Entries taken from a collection
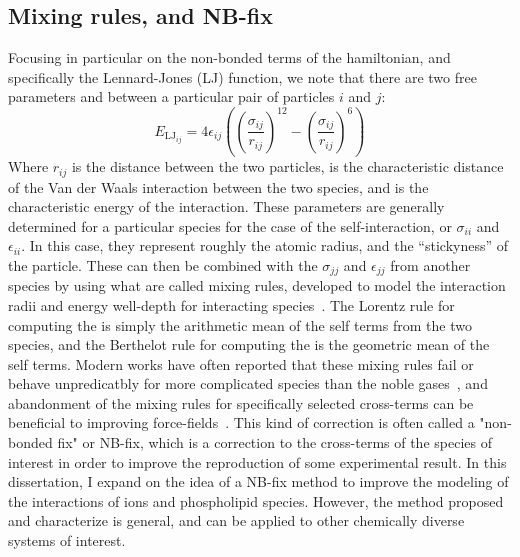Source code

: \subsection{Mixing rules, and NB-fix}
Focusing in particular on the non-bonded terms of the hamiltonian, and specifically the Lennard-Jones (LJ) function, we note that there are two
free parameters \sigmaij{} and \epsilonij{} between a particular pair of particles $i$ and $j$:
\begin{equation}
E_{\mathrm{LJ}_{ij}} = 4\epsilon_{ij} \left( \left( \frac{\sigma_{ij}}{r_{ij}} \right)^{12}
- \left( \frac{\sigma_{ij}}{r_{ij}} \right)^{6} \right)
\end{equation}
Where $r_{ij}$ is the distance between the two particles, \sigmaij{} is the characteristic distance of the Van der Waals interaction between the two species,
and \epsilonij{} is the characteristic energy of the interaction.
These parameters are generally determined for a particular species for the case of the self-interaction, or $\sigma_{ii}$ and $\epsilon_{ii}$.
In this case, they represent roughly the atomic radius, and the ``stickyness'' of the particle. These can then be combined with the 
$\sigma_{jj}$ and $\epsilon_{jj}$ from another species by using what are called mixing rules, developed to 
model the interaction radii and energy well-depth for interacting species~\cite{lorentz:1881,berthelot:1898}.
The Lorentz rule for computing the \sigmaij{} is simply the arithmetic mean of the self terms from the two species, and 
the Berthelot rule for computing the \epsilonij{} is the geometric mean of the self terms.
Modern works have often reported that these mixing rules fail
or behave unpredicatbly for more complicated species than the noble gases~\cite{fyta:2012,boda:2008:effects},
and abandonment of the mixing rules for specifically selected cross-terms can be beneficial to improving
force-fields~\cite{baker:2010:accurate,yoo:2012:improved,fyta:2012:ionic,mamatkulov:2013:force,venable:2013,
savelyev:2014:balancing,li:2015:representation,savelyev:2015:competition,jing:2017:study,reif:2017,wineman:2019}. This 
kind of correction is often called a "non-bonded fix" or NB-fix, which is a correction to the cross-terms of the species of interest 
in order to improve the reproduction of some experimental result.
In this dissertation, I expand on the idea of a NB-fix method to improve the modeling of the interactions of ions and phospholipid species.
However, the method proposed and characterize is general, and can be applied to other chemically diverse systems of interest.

== Assignment ==
Above are the records; copy each line from them that includes the string "rules".

== Solved problem ==
: \subsection{Mixing rules, and NB-fix}
$\sigma_{jj}$ and $\epsilon_{jj}$ from another species by using what are called mixing rules, developed to 
Modern works have often reported that these mixing rules fail
and abandonment of the mixing rules for specifically selected cross-terms can be beneficial to improving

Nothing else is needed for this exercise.